Why Lead Scoring Fails (And How to Fix It)
Most lead scoring models fail for one of two reasons: they're built without sales input, or they're based on arbitrary assumptions rather than real conversion data. Marketing assigns points based on gut feel, hands "hot" leads to sales, and wonders why reps ignore the score. The fix is building a model collaboratively and grounding it in what actually predicts a closed deal.
Step 1: Define What a "Good Lead" Actually Looks Like
Before assigning a single point, align with sales on the Ideal Customer Profile (ICP). Pull your last several dozen closed-won deals and identify the common characteristics:
- What industries or verticals convert best?

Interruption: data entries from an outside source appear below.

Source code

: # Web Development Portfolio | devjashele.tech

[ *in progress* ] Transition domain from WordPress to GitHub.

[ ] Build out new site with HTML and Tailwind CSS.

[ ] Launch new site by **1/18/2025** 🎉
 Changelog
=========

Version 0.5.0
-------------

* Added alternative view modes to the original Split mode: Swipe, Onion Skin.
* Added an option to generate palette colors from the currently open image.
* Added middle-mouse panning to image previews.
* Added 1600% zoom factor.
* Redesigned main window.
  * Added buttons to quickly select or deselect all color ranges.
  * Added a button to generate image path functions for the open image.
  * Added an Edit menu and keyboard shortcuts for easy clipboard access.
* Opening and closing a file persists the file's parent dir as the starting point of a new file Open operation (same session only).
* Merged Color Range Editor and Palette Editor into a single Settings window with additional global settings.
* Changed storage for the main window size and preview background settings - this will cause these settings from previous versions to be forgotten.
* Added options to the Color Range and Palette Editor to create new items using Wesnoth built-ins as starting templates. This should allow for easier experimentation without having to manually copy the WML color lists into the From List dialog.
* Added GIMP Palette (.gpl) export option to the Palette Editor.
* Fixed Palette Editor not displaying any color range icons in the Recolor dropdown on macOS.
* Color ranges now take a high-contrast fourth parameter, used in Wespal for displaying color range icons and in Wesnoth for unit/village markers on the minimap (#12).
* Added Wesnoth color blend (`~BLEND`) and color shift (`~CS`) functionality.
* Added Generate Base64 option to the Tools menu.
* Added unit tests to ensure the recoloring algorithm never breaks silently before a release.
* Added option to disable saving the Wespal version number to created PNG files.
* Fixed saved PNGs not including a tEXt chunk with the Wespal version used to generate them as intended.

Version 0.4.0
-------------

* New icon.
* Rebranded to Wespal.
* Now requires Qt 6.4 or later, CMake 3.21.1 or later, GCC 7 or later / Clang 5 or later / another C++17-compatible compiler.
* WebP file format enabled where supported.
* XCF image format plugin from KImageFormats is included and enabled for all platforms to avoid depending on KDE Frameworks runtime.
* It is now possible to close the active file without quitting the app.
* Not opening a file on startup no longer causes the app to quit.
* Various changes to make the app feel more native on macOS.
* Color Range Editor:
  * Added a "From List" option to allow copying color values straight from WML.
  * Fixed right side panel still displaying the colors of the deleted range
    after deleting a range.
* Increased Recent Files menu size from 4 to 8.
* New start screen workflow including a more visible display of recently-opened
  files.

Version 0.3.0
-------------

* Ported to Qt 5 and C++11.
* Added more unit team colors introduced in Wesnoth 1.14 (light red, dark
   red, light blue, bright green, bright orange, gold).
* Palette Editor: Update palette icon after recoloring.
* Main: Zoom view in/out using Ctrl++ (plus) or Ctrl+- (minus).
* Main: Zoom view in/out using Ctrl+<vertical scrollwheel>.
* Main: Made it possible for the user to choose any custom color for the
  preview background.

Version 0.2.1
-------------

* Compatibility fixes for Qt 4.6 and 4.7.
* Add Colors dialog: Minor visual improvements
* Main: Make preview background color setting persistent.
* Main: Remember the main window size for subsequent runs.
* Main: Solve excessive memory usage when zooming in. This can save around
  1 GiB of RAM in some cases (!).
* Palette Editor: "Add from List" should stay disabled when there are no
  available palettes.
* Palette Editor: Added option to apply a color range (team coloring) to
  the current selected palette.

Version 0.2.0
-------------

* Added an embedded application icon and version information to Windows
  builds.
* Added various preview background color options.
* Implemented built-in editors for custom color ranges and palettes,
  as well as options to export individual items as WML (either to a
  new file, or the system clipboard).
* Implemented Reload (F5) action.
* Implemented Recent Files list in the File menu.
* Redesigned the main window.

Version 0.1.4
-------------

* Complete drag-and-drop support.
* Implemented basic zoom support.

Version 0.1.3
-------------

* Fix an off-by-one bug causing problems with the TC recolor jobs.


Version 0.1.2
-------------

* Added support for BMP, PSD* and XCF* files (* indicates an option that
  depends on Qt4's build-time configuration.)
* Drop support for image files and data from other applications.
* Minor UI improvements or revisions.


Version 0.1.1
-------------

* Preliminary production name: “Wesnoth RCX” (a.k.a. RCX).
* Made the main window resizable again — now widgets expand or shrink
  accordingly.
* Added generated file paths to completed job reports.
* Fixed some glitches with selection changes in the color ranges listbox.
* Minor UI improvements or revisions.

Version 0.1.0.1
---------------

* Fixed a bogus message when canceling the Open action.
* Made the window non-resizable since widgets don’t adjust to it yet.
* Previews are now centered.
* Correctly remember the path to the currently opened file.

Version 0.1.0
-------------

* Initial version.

- What company sizes close fastest and at the highest value?
- What job titles or buying roles are most commonly involved?
- What were the first behavioral signals before those deals closed?
This analysis gives you evidence-backed criteria rather than assumptions. If you don't have enough historical data, start with a hypothesis model and commit to revising it after your first full quarter.
Step 2: Separate Fit Scoring from Engagement Scoring
Combine two independent dimensions into your final score:
- Fit Score (Firmographic/Demographic): How well does this lead match your ICP? Score based on company size, industry, geography, job title, and technology usage. This doesn't change based on behavior — it reflects whether they're worth pursuing at all.
- Engagement Score (Behavioral): How actively is this lead interacting with your brand? Score based on website visits, email clicks, content downloads, webinar attendance, and product trials.
A high-fit, high-engagement lead is your priority. A high-fit, low-engagement lead is worth nurturing. A low-fit, high-engagement lead should stay in marketing — they're interested but not the right profile for sales to pursue yet.
Step 3: Assign Point Values Based on Conversion Correlation
Weight each criteria according to how strongly it correlates with closed revenue. Sample scoring framework:
| Criteria | Points |
|---|---|
| Industry matches ICP | +15 |
| Company size matches ICP | +10 |
| Decision-maker title | +20 |
| Visited pricing page | +25 |
| Attended live webinar | +20 |
| Downloaded a case study | +10 |
| Opened 3+ emails in 30 days | +10 |
| No activity in 60+ days | -15 |
| Personal email domain | -10 |
Step 4: Set a Sales-Ready Threshold Collaboratively
Agree with sales on the score at which a lead becomes "Sales Qualified" and triggers an outreach task. Too low and reps get flooded with unready leads. Too high and opportunities stall in marketing. Test your threshold, gather feedback from sales after the first month, and adjust accordingly.
Step 5: Build in Score Decay
Engagement that happened six months ago shouldn't carry the same weight as engagement last week. Configure score decay so that behavioral points reduce over time when there's no fresh activity. This keeps your hot lead list reflective of current intent, not historical interest.
Making Scoring a Living System
A lead scoring model isn't something you build once and forget. Review it quarterly. Compare scored leads to actual conversion outcomes. If high-scoring leads aren't converting, your criteria need adjustment. If sales is finding value in leads marketing considered low-priority, investigate what signals you're missing. The best models improve continuously with every data point your pipeline generates.